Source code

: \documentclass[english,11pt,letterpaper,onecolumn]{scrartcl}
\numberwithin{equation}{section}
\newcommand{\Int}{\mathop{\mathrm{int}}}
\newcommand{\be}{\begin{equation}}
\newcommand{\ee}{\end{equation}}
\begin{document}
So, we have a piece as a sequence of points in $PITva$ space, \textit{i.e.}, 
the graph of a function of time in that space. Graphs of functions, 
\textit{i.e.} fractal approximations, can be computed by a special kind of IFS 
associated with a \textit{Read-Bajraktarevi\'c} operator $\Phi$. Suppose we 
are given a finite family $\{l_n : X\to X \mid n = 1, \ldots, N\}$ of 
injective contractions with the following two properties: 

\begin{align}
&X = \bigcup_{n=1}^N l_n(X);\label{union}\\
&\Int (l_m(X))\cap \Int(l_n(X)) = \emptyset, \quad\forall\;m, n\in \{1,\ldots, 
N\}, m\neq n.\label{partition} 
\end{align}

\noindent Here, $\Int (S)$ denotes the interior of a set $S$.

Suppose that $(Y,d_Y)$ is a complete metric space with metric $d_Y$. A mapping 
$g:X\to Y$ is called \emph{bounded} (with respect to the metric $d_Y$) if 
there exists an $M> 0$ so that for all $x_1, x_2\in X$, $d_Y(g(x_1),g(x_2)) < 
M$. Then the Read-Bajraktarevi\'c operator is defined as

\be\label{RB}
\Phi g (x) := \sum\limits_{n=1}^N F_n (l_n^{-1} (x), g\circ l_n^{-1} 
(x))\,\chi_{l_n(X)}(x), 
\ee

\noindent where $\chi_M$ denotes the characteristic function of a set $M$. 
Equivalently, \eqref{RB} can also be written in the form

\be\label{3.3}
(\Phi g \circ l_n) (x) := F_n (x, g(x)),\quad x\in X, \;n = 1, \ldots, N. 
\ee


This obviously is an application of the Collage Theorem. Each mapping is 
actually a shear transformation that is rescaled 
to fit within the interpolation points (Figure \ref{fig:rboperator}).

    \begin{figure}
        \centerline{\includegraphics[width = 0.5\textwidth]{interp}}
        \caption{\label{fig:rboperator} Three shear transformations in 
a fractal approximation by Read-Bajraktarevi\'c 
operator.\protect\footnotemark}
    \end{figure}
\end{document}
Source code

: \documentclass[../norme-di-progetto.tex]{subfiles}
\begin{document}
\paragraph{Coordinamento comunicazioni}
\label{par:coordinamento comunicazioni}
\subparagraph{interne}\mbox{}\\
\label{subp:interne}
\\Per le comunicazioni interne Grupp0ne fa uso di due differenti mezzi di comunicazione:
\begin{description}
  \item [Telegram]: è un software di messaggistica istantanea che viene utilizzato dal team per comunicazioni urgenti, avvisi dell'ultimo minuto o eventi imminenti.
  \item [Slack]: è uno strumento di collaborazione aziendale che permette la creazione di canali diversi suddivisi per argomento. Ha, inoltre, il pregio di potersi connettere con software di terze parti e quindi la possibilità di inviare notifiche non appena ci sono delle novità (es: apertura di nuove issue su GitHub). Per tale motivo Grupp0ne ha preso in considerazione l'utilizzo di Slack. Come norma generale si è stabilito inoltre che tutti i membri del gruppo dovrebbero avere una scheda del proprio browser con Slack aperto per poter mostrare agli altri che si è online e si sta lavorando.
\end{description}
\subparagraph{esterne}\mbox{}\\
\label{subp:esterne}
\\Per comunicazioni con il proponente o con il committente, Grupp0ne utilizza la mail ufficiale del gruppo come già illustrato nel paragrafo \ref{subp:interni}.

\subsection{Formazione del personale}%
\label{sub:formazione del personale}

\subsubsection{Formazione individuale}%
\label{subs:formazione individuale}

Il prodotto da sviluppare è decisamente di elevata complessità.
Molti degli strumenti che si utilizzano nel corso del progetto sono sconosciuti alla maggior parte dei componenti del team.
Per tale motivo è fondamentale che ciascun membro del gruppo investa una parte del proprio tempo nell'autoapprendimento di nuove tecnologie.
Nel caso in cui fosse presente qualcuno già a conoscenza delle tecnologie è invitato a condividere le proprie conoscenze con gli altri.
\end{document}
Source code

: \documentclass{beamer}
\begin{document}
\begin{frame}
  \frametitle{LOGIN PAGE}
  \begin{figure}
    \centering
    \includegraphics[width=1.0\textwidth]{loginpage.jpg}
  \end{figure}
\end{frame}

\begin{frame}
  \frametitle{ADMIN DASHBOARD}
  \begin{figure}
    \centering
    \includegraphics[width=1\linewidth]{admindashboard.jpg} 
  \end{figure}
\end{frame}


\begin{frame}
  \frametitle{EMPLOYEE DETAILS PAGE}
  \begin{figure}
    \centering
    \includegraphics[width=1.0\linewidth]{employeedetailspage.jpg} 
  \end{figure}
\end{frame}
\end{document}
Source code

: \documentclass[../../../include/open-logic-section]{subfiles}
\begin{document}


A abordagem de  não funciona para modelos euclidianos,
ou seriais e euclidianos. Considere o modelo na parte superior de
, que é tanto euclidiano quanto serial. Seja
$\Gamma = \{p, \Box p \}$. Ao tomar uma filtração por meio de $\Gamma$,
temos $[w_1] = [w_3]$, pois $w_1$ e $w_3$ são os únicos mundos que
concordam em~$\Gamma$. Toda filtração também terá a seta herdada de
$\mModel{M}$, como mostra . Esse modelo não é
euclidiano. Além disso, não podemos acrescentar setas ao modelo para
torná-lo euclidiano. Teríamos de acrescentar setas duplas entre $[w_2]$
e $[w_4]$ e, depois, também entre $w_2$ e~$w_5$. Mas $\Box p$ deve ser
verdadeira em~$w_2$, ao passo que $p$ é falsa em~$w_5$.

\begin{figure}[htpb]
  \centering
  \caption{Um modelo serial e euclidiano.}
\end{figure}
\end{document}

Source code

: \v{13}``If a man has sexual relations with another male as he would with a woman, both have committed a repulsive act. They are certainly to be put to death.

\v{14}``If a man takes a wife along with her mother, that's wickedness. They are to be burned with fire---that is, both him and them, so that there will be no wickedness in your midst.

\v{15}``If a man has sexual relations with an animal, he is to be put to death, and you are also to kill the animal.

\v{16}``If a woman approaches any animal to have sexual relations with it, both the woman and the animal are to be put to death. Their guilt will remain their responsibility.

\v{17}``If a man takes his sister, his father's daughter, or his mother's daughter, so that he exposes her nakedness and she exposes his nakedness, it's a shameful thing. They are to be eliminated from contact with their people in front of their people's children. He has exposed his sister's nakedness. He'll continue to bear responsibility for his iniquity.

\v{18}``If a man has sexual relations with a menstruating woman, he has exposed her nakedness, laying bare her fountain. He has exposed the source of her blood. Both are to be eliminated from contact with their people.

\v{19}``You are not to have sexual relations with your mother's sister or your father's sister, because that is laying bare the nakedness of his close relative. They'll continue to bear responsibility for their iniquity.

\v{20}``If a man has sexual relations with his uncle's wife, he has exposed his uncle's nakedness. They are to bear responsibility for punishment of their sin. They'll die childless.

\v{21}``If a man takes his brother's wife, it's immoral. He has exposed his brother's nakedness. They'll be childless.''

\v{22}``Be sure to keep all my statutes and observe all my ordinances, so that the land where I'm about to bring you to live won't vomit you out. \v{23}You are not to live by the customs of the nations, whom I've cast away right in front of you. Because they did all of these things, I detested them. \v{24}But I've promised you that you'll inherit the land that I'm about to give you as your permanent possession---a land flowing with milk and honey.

■ ■ ■ ■ ■ ■ ■

What to produce:
What lines in the data above contain the word "textit"? Copy them all.

Finished task:
So, we have a piece as a sequence of points in $PITva$ space, \textit{i.e.}, 
\textit{i.e.} fractal approximations, can be computed by a special kind of IFS 
associated with a \textit{Read-Bajraktarevi\'c} operator $\Phi$. Suppose we 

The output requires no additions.